'''

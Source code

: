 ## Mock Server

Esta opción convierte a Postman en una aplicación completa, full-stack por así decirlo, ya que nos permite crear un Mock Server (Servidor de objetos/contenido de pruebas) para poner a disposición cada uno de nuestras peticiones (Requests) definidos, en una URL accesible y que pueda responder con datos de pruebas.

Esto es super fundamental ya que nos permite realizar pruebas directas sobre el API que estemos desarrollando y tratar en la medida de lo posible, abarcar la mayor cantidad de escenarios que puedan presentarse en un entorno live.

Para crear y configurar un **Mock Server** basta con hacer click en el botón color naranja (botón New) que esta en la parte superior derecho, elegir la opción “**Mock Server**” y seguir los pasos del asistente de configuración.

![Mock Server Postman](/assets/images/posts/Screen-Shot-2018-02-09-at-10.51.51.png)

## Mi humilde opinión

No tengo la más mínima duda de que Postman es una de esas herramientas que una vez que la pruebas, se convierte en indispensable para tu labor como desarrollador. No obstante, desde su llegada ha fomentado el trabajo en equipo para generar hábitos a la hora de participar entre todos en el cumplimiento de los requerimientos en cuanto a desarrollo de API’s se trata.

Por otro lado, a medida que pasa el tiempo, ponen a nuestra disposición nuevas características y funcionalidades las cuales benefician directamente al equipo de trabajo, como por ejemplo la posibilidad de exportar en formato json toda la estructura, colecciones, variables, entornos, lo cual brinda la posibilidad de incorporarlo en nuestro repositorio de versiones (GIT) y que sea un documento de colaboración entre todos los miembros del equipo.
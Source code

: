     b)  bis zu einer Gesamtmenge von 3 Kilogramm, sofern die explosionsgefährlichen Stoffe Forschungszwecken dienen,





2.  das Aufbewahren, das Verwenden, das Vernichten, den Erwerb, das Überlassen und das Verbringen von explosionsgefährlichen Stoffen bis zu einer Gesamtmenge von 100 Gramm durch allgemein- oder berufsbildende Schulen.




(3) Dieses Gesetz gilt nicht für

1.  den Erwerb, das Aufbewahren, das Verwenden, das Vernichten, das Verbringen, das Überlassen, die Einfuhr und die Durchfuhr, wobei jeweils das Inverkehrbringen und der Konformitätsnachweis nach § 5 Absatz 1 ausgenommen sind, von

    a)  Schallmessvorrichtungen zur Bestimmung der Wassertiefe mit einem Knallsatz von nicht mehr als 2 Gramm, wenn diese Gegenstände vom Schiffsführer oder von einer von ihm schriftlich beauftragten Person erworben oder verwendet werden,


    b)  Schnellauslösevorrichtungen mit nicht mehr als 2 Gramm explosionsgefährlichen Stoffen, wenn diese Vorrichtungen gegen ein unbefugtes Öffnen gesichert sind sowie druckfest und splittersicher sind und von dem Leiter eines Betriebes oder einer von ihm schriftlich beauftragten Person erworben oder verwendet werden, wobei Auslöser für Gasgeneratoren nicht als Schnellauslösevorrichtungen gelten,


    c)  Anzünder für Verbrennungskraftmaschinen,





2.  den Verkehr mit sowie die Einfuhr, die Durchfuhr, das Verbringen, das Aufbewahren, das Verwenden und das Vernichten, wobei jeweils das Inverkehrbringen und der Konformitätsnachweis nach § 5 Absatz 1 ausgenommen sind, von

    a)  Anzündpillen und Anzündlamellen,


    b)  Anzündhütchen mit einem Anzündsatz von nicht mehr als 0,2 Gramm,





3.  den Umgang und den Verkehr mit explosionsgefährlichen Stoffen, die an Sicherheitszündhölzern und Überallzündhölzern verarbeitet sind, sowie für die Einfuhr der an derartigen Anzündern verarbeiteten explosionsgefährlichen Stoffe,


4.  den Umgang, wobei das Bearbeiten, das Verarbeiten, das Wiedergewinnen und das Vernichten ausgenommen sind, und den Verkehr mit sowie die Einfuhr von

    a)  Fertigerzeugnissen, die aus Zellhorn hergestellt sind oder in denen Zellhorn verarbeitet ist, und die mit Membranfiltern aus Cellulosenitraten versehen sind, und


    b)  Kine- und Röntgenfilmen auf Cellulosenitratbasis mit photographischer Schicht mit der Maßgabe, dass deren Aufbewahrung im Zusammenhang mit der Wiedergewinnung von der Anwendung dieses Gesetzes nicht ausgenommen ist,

'''

▶ PROMPT: Go through the listing above and return every line where the word "opción" occurs.

▶ SOLUTION TO THIS TASK:
Esta opción convierte a Postman en una aplicación completa, full-stack por así decirlo, ya que nos permite crear un Mock Server (Servidor de objetos/contenido de pruebas) para poner a disposición cada uno de nuestras peticiones (Requests) definidos, en una URL accesible y que pueda responder con datos de pruebas.
Para crear y configurar un **Mock Server** basta con hacer click en el botón color naranja (botón New) que esta en la parte superior derecho, elegir la opción “**Mock Server**” y seguir los pasos del asistente de configuración.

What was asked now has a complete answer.